> **Requirement**
In the entries that follow, say how many lines contain the string "from". Give no other words.
++++++++++
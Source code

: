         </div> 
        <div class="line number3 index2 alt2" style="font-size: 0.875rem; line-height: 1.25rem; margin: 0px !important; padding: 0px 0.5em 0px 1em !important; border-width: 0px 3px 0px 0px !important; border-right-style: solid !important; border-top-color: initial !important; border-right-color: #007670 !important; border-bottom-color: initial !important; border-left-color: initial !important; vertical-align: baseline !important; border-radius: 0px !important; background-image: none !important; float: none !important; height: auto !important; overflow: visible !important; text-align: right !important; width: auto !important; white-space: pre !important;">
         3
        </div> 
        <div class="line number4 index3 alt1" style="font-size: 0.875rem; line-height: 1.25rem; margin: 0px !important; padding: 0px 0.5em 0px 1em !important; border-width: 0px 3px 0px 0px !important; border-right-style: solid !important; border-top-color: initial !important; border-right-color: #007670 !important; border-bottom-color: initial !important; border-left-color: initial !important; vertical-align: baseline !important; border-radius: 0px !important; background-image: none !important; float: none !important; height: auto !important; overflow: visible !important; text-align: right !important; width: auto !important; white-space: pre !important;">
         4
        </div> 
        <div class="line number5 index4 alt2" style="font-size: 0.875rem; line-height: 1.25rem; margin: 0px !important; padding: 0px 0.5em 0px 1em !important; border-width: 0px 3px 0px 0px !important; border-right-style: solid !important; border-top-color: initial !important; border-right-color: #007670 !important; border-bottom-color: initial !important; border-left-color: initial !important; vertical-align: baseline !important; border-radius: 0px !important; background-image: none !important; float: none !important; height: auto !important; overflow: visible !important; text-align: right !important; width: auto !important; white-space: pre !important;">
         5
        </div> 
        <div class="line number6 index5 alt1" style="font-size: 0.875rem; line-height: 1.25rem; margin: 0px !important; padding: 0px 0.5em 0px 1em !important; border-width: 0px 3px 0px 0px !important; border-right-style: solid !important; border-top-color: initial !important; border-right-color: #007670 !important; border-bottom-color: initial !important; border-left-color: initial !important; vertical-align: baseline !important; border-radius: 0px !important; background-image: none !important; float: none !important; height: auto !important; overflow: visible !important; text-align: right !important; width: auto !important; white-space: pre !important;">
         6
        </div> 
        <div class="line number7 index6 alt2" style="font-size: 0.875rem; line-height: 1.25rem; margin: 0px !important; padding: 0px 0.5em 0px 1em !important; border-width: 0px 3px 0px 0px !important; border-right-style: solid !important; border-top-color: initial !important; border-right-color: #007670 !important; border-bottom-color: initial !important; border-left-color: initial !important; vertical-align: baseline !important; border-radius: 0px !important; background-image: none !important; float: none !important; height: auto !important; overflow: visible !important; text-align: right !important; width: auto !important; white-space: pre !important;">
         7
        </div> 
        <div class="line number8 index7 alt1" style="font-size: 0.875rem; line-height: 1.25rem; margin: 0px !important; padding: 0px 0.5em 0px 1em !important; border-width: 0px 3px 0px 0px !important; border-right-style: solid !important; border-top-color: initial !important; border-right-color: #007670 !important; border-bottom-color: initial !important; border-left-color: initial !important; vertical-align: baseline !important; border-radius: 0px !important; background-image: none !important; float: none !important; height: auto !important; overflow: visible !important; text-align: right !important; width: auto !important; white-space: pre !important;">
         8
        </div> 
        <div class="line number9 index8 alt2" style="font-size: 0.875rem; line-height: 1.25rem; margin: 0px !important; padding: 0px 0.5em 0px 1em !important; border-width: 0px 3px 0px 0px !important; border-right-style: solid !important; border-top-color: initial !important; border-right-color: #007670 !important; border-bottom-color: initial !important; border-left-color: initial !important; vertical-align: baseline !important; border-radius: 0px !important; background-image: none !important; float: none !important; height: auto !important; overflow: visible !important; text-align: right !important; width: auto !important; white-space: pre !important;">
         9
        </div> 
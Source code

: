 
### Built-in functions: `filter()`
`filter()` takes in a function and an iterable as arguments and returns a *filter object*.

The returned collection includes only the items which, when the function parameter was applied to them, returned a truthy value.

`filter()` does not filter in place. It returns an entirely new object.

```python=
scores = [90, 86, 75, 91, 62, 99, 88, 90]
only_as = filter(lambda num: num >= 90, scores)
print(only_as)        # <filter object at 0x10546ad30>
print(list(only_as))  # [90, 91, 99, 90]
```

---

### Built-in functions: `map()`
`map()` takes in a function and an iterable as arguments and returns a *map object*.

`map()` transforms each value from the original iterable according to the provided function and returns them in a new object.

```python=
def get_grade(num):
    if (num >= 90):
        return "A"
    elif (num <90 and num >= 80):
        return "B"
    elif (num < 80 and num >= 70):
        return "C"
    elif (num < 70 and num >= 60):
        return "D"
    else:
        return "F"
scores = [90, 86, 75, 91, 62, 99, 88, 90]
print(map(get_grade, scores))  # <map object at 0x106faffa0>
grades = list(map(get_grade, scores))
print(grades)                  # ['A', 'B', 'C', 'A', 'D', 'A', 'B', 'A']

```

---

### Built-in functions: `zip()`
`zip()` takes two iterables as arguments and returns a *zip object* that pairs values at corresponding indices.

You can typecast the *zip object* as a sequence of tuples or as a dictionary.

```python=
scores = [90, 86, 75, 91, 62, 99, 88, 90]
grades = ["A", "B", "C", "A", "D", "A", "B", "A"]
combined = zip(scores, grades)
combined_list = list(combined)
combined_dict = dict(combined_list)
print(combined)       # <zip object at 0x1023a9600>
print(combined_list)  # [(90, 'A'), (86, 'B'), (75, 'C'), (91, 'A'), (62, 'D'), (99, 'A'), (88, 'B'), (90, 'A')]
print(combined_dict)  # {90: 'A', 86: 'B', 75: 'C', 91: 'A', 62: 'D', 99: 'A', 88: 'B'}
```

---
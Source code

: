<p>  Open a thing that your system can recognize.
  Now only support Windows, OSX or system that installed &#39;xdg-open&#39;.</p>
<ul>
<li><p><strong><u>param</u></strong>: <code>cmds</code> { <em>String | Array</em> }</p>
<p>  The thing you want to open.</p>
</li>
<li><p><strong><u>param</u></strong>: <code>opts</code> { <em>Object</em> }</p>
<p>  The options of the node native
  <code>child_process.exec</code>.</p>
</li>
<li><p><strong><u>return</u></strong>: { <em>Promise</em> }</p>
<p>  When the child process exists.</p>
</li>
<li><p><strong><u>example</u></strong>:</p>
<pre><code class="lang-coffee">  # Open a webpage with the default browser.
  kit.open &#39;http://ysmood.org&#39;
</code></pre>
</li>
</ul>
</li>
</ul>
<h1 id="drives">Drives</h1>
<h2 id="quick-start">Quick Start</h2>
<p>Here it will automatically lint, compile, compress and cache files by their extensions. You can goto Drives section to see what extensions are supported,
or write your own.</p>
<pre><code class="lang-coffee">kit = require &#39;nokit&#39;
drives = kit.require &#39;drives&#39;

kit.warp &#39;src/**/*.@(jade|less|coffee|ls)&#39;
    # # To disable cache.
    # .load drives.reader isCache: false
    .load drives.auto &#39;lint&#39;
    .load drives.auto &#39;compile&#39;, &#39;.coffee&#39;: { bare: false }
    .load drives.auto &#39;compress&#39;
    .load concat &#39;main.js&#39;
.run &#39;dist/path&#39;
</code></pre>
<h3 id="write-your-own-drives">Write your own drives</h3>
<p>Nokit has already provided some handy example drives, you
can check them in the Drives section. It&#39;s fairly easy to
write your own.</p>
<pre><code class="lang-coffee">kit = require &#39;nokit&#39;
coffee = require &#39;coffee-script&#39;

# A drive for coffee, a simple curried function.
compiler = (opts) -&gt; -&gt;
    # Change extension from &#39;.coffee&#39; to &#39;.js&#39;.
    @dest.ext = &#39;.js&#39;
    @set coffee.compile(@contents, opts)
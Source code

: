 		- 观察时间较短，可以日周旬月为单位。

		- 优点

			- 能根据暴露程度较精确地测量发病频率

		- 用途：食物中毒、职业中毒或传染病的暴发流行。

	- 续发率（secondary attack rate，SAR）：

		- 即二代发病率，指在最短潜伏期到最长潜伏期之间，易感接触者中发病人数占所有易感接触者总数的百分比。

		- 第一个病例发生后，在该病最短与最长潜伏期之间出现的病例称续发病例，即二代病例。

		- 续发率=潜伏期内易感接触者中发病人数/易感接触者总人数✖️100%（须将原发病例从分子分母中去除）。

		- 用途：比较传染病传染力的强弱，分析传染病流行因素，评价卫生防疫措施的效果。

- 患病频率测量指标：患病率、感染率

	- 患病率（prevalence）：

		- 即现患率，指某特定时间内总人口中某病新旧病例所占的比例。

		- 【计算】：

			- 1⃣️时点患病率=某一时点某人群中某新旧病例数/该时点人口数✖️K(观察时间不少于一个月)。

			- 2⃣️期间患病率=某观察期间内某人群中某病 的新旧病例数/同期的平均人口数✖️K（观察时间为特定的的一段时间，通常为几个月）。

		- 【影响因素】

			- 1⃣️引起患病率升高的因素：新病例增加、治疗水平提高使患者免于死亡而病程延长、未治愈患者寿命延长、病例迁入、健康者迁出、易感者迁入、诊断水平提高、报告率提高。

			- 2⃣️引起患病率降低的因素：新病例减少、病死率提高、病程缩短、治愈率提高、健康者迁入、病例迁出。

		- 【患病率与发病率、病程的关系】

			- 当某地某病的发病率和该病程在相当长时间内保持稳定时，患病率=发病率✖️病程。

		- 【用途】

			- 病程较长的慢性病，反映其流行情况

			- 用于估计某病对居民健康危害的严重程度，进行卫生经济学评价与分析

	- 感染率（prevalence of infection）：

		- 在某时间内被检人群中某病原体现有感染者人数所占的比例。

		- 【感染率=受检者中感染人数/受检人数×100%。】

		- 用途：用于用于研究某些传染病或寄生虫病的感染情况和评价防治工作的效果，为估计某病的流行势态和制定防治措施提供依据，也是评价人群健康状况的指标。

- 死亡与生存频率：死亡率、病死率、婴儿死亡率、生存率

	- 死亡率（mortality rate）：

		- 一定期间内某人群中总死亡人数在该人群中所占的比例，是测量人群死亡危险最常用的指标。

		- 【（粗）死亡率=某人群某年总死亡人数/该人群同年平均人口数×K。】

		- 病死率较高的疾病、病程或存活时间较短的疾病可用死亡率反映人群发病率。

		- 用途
++++++++++
> **Answer**
2